Am I Five or Am I Six?


Obviously, I’m a scientific thinker.

And being such, nothing confounds me more than things that SHOULD be scientific actually being ridiculously confusing and conflicting.

…which means that all methods of pregnancy calculations drive me mad.

First of all, the whole count-from-two-weeks-BEFORE-you-conceive thing. It’s an amazing feat of nature that on the day you conceive, you’re already magically two weeks pregnant.

(If husbands pondered THAT deep thought more often, they might live a bit more scared for their lives cautiously.)

…but you won’t find us women complaining too much about that one because it really just means that there are two less weeks that we ACTUALLY have to be pregnant.

Second ridiculousity. 9 months? 40 weeks does not compute into 9 months, whether or not you add in those two magic weeks. Using a 30-day-a-month average, 40 weeks is actually 9.33 months – a number no pregnant woman EVER wants to see.

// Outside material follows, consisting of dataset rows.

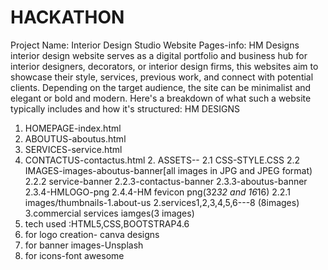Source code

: # HACKATHON
Project Name: Interior Design Studio Website
Pages-info:
HM Designs interior design website serves as a digital portfolio and business hub for interior designers, decorators, or interior design firms, this websites aim to showcase their style, services, previous work, and connect with potential clients. Depending on the target audience, the site can be minimalist and elegant or bold and modern. Here's a breakdown of what such a website typically includes and how it's structured:
HM DESIGNS
1. HOMEPAGE-index.html
2. ABOUTUS-aboutus.html
3. SERVICES-service.html
4. CONTACTUS-contactus.html
   2. ASSETS--
      2.1 CSS-STYLE.CSS
      2.2 IMAGES-images-aboutus-banner[all images in JPG and JPEG format)
                        2.2.2 service-banner
                        2.2.3-contactus-banner
                        2.3.3-aboutus-banner
                        2.3.4-HMLOGO-png
                        2.4.4-HM fevicon png(32*32 and 16*16)
      2.2.1 images/thumbnails-1.about-us
                              2.services1,2,3,4,5,6---8 (8images)
                              3.commercial services iamges(3 images)
5. tech used :HTML5,CSS,BOOTSTRAP4.6
6. for logo creation- canva designs
7. for banner images-Unsplash
8. for icons-font awesome 
      
      



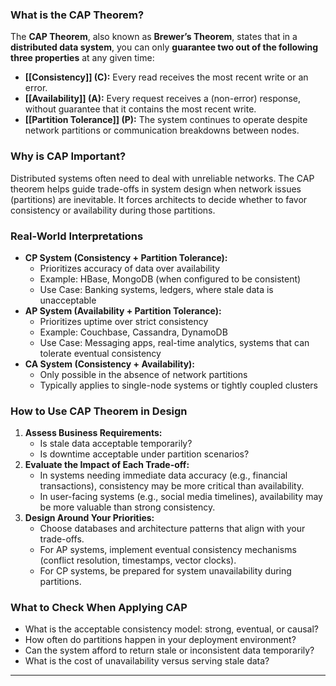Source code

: ### What is the CAP Theorem?

The **CAP Theorem**, also known as **Brewer’s Theorem**, states that in a **distributed data system**, you can only **guarantee two out of the following three properties** at any given time:

- **[[Consistency]] (C):** Every read receives the most recent write or an error.
- **[[Availability]] (A):** Every request receives a (non-error) response, without guarantee that it contains the most recent write.
- **[[Partition Tolerance]] (P):** The system continues to operate despite network partitions or communication breakdowns between nodes.

### Why is CAP Important?

Distributed systems often need to deal with unreliable networks. The CAP theorem helps guide trade-offs in system design when network issues (partitions) are inevitable. It forces architects to decide whether to favor consistency or availability during those partitions.

### Real-World Interpretations

- **CP System (Consistency + Partition Tolerance):**
    - Prioritizes accuracy of data over availability
    - Example: HBase, MongoDB (when configured to be consistent)
    - Use Case: Banking systems, ledgers, where stale data is unacceptable
- **AP System (Availability + Partition Tolerance):**
    - Prioritizes uptime over strict consistency
    - Example: Couchbase, Cassandra, DynamoDB
    - Use Case: Messaging apps, real-time analytics, systems that can tolerate eventual consistency
- **CA System (Consistency + Availability):**
    - Only possible in the absence of network partitions
    - Typically applies to single-node systems or tightly coupled clusters

### How to Use CAP Theorem in Design

1. **Assess Business Requirements:**
    - Is stale data acceptable temporarily?
    - Is downtime acceptable under partition scenarios?
2. **Evaluate the Impact of Each Trade-off:**
    - In systems needing immediate data accuracy (e.g., financial transactions), consistency may be more critical than availability.
    - In user-facing systems (e.g., social media timelines), availability may be more valuable than strong consistency.
3. **Design Around Your Priorities:**
    - Choose databases and architecture patterns that align with your trade-offs.
    - For AP systems, implement eventual consistency mechanisms (conflict resolution, timestamps, vector clocks).
    - For CP systems, be prepared for system unavailability during partitions.

### What to Check When Applying CAP

- What is the acceptable consistency model: strong, eventual, or causal?
- How often do partitions happen in your deployment environment?
- Can the system afford to return stale or inconsistent data temporarily?
- What is the cost of unavailability versus serving stale data?

---
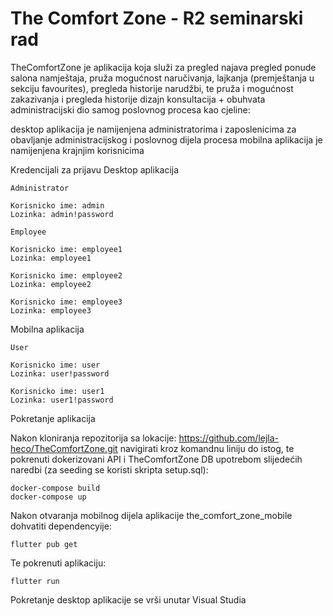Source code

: The Comfort Zone - R2 seminarski rad
=====================================

TheComfortZone je aplikacija koja služi za pregled najava pregled ponude salona namještaja, pruža mogućnost naručivanja, lajkanja (premještanja u sekciju favourites), pregleda historije narudžbi, te pruža i mogućnost zakazivanja i pregleda historije dizajn konsultacija + obuhvata administracijski dio samog poslovnog procesa kao cjeline:

desktop aplikacija je namijenjena administratorima i zaposlenicima za obavljanje administracijskog i poslovnog dijela procesa
mobilna aplikacija je namijenjena krajnjim korisnicima

Kredencijali za prijavu
Desktop aplikacija

    Administrator

    Korisnicko ime: admin             
    Lozinka: admin!password                                      

    Employee

    Korisnicko ime: employee1
    Lozinka: employee1     

    Korisnicko ime: employee2
    Lozinka: employee2

    Korisnicko ime: employee3
    Lozinka: employee3         

Mobilna aplikacija

    User

    Korisnicko ime: user                        
    Lozinka: user!password     

    Korisnicko ime: user1
    Lozinka: user1!password   

Pokretanje aplikacija

Nakon kloniranja repozitorija sa lokacije: https://github.com/lejla-heco/TheComfortZone.git navigirati kroz komandnu liniju do istog, te pokrenuti dokerizovani API i TheComfortZone DB upotrebom slijedećih naredbi (za seeding se koristi skripta setup.sql):

    docker-compose build
    docker-compose up

Nakon otvaranja mobilnog dijela aplikacije the_comfort_zone_mobile dohvatiti dependencyije:

    flutter pub get

Te pokrenuti aplikaciju:

    flutter run

Pokretanje desktop aplikacije se vrši unutar Visual Studia
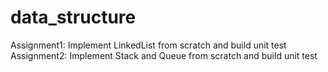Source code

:# data_structure
Assignment1: Implement LinkedList from scratch and build unit test\
Assignment2: Implement Stack and Queue from scratch and build unit test
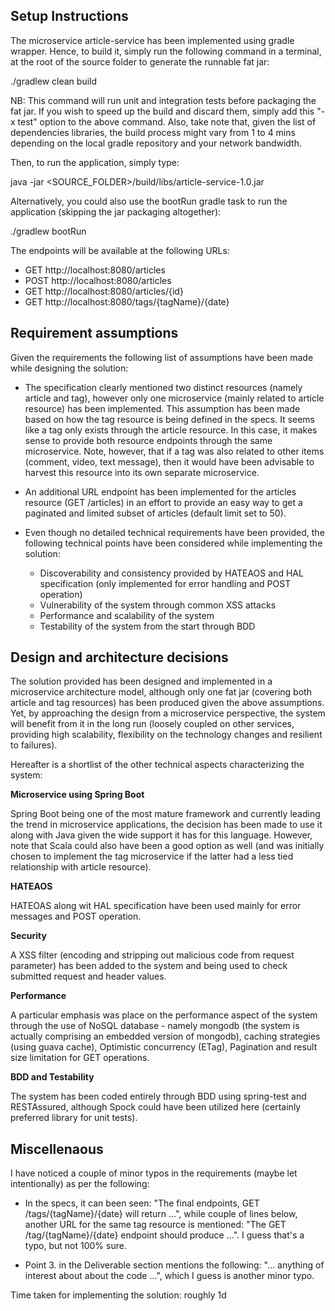 Setup Instructions
--

The microservice article-service has been implemented using gradle wrapper. Hence, to build it, simply run the following command
in a terminal, at the root of the source folder to generate the runnable fat jar:

./gradlew clean build

NB: This command will run unit and integration tests before packaging
the fat jar. If you wish to speed up the build and discard them,
simply add this "-x test" option to the above command. Also, take note that,
given the list of dependencies libraries, the build process might vary from
1 to 4 mins depending on the local gradle repository and your network bandwidth.

Then, to run the application, simply type:

java -jar <SOURCE_FOLDER>/build/libs/article-service-1.0.jar

Alternatively, you could also use the bootRun gradle task to run the application (skipping the jar packaging altogether):

./gradlew bootRun


The endpoints will be available at the following URLs:

- GET http://localhost:8080/articles
- POST http://localhost:8080/articles
- GET http://localhost:8080/articles/{id}
- GET http://localhost:8080/tags/{tagName}/{date}


Requirement assumptions
--

Given the requirements the following list of assumptions have been made while designing the solution:

- The specification clearly mentioned two distinct resources (namely article and tag), however only one microservice
 (mainly related to article resource) has been implemented. This assumption has been made based on
 how the tag resource is being defined in the specs. It seems like a tag only exists through the article
 resource. In this case, it makes sense to provide both resource endpoints through the same microservice.
 Note, however, that if a tag was also related to other items (comment, video, text message), then it would
 have been advisable to harvest this resource into its own separate microservice.

- An additional URL endpoint has been implemented for the articles resource (GET /articles) in an effort to
provide an easy way to get a paginated and limited subset of articles (default limit set to 50).

- Even though no detailed technical requirements have been provided, the following technical points have been
considered while implementing the solution:

    - Discoverability and consistency provided by HATEAOS and HAL specification
    (only implemented for error handling and POST operation)
    - Vulnerability of the system through common XSS attacks
    - Performance and scalability of the system
    - Testability of the system from the start through BDD

Design and architecture decisions
--

The solution provided has been designed and implemented in a microservice architecture model,
although only one fat jar (covering both article and tag resources) has been produced
given the above assumptions. Yet, by approaching the design from a microservice perspective,
the system will benefit from it in the long run (loosely coupled on other services, providing
high scalability, flexibility on the technology changes and resilient to failures).

Hereafter is a shortlist of the other technical aspects characterizing the system:

**Microservice using Spring Boot**

Spring Boot being one of the most mature framework and currently leading the trend in microservice applications,
the decision has been made to use it along with Java given the wide support it has for this language.
However, note that Scala could also have been a good option as well (and was initially chosen
to implement the tag microservice if the latter had a less tied relationship
with article resource).

**HATEAOS**

HATEOAS along wit HAL specification have been used mainly for error messages and POST operation.

**Security**

A XSS filter (encoding and stripping out malicious code from request parameter) has been added to the system
and being used to check submitted request and header values.

**Performance**

A particular emphasis was place on the performance aspect of the system through
the use of NoSQL database - namely mongodb (the system is actually comprising an embedded version
of mongodb), caching strategies (using guava cache), Optimistic concurrency (ETag),
Pagination and result size limitation for GET operations.

**BDD and Testability**

The system has been coded entirely through BDD using spring-test and RESTAssured,
although Spock could have been utilized here (certainly preferred library for unit tests).


Miscellenaous
--

I have noticed a couple of minor typos in the requirements (maybe let intentionally) as per the following:

- In the specs, it can been seen: "The final endpoints, GET /tags/{tagName}/{date} will return ...",
while couple of lines below, another URL for the same tag resource is mentioned:
"The GET /tag/{tagName}/{date} endpoint should produce ...". I guess that's
a typo, but not 100% sure.

- Point 3. in the Deliverable section mentions the following: "... anything of interest about about the code ...",
which I guess is another minor typo.


Time taken for implementing the solution: roughly 1d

And my biggest peeve, the calculation of how many months pregnant one is at any given point. No one can quite agree on HOW you calculate this mysterious number. It would seem to me that if I’m due on December 27th, then four months before that, which would have been August 27th, I was five months pregnant, making me about 5.25 months pregnant now.

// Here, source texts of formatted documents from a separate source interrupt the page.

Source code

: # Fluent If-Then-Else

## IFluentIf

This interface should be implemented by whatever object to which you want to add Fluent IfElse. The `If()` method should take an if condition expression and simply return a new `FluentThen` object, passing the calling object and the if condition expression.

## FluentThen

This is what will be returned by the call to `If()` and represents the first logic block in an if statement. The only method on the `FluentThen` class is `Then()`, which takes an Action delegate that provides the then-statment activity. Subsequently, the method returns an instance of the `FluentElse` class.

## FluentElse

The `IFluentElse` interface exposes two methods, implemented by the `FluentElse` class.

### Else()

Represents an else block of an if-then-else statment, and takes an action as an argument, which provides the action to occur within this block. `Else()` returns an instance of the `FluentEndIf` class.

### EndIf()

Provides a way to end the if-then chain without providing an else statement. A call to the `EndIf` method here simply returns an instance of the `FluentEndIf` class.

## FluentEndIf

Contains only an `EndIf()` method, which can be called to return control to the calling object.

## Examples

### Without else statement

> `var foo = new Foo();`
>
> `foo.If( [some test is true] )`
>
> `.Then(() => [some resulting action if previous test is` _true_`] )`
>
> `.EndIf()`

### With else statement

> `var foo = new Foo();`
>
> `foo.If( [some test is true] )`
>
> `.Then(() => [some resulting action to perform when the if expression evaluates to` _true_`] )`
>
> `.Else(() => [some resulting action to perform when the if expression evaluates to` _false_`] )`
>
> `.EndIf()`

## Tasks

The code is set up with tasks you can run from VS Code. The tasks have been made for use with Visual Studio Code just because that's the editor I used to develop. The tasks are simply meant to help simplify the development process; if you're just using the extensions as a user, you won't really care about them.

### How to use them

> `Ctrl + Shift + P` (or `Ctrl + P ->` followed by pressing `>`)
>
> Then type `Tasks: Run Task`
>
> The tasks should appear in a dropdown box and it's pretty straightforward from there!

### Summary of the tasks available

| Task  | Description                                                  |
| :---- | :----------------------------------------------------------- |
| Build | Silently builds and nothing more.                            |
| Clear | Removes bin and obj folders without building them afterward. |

But there are many pregnancy resources, including my nifty-little-iPregnancy app, that assume (very illogically) that a “month” is four straight weeks, so therefore, at 24 weeks, I am actually SIX months pregnant:

And really, even though the logic is ridiculous to my analytical self, I’d LOVE to consider myself six months pregnant – because then at least when people look at my belly,
then look at me,
then look at my belly,
then look at me,
then look at my belly,
then ask how far along I am,
getting to jubilantly answer “six months and three days!” seems to justify my gargantuanly monstrous size a LOT better than mumbling ashamedly under my breath, “a little over 5 months.”

BUT. If I’m six months now (and I can’t help but do the rest of the math because I’m an accountant), then that means that I’ll be pregnant for TEN GRUELING MONTHS.

So there’s just no winning.

…But I think I’ll say I’m six months anyway. Just because it sounds less fat.